Grammar Engine - mySpellChecker

While N-gram context checking catches many errors through statistical probabilities, some syntactic mistakes like conflicting tense markers, missing case particles, and wrong classifier order require explicit grammatical rules. The Grammar Engine applies YAML-defined POS-sequence rules to flag these patterns.

Overview

from myspellchecker.grammar import SyntacticRuleChecker
from myspellchecker.providers import SQLiteProvider

provider = SQLiteProvider(database_path="path/to/dictionary.db")
checker = SyntacticRuleChecker(provider)

# Check word sequence
corrections = checker.check_sequence(["ကျွန်တော်", "ကျောင်း", "သွားတယ်"])
for idx, error_word, suggestion, confidence in corrections:
    print(f"Position {idx}: '{error_word}' → '{suggestion}' ({confidence:.0%})")

Architecture

The Grammar Engine coordinates eight specialized checkers:

Configuration

GrammarEngineConfig

from myspellchecker.core.config import GrammarEngineConfig

config = GrammarEngineConfig(
    # Confidence thresholds
    high_confidence=0.90,
    medium_confidence=0.85,
    default_confidence_threshold=0.80,
    low_confidence_threshold=0.55,

    # Feature-specific thresholds
    exact_match_confidence=0.95,
    context_confidence_threshold=0.65,
    pos_sequence_confidence=0.80,
    verb_particle_confidence=0.75,
    tense_marker_confidence=0.60,
    sentence_final_confidence=0.70,
    question_confidence=0.60,
)

GrammarRuleConfig

Load custom grammar rules from YAML:

from myspellchecker.grammar.config import GrammarRuleConfig

config = GrammarRuleConfig(config_path="custom_rules.yml")

Grammar Rules

Rule Types

Rule Type	Description	Example
Particle Typos	Common particle mistakes	ဘူ → ဘူး
Medial Confusions	Ya-pin vs Ya-yit	ကျောင်း → ကြောင်း
POS Sequences	Invalid tag combinations	N-N without particle
Verb-Particle	Verb ending agreement	Missing tense marker
Sentence Structure	Sentence completeness	Missing final particle

Particle Typo Detection

# Common particle typos loaded from config
typo_info = config.get_particle_typo("ဘူ")
# Returns: {"correction": "ဘူး", "meaning": "negative ending", "context": "after_verb"}

# Check in context
corrections = checker.check_sequence(["မ", "သွား", "ဘူ"])
# Detects: "ဘူ" → "ဘူး" (missing visarga in negative ending)

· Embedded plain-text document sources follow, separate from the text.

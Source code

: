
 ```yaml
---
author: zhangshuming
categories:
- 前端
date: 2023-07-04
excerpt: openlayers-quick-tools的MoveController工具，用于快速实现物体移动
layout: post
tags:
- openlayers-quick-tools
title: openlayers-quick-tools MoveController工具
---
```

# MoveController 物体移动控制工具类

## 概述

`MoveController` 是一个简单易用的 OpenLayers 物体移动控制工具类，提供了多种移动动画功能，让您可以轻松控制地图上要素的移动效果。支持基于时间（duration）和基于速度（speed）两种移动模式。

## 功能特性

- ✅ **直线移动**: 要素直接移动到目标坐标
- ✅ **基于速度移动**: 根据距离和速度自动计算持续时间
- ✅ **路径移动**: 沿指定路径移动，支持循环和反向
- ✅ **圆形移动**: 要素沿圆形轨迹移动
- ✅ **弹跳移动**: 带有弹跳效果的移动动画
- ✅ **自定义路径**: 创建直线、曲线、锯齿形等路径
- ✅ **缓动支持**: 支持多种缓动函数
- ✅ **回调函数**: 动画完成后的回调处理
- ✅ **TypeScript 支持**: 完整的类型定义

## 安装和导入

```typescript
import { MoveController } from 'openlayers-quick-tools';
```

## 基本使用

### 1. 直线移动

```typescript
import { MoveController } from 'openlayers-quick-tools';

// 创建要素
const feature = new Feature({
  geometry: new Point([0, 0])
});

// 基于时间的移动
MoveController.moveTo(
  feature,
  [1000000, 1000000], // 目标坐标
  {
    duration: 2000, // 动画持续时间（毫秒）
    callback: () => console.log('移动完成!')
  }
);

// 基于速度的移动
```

Medial Confusion Detection

Detects common medial character confusions:

# Ya-pin (ျ) vs Ya-yit (ြ) confusion
# ကျောင်း (school) vs ကြောင်း (because)

words = ["သွား", "ကျောင်း"]  # After verb "go"
corrections = checker.check_sequence(words)
# Suggests: "ကြောင်း" (because) after verb

Common Confusions:

Confusion	Characters	Example
Ya-pin / Ya-yit	ျ / ြ	ကျောင်း / ကြောင်း
Wa-swe / Ha-htoe	ွ / ှ	နွေး (warm) / နှေး (slow)

POS Sequence Validation

Validates POS tag sequences:

# Invalid: Two nouns without particle
words = ["ကျောင်း", "သား"]  # school + son
corrections = checker.check_sequence(words)
# May suggest: "ကျောင်းသား" (student) as compound

# Valid: Noun + Subject marker + Verb
words = ["သူ", "က", "သွားတယ်"]  # he + SUBJ + went
corrections = checker.check_sequence(words)
# Returns: [] (no errors)

Tag Sequence Rules:

Sequence	Validity	Reason
N + V	Warning	Usually needs particle
V + V	Info	Except auxiliaries (SVC)
P_SENT + P_SENT	Error	Double sentence particles
N + P_SUBJ	Valid	Subject marking

Verb-Particle Agreement

# Tense markers must follow verbs
words = ["သူ", "ခဲ့"]  # he + PAST
corrections = checker.check_sequence(words)
# Flags: "ခဲ့" (past tense) should follow a verb

# Correct usage
words = ["သွား", "ခဲ့", "တယ်"]  # went + PAST + declarative
corrections = checker.check_sequence(words)
# Returns: [] (no errors)

Sentence Structure Validation

# Missing sentence-final particle
words = ["သူ", "သွား"]  # he went
corrections = checker.check_sequence(words)
# Suggests: "သွားတယ်" (adding declarative)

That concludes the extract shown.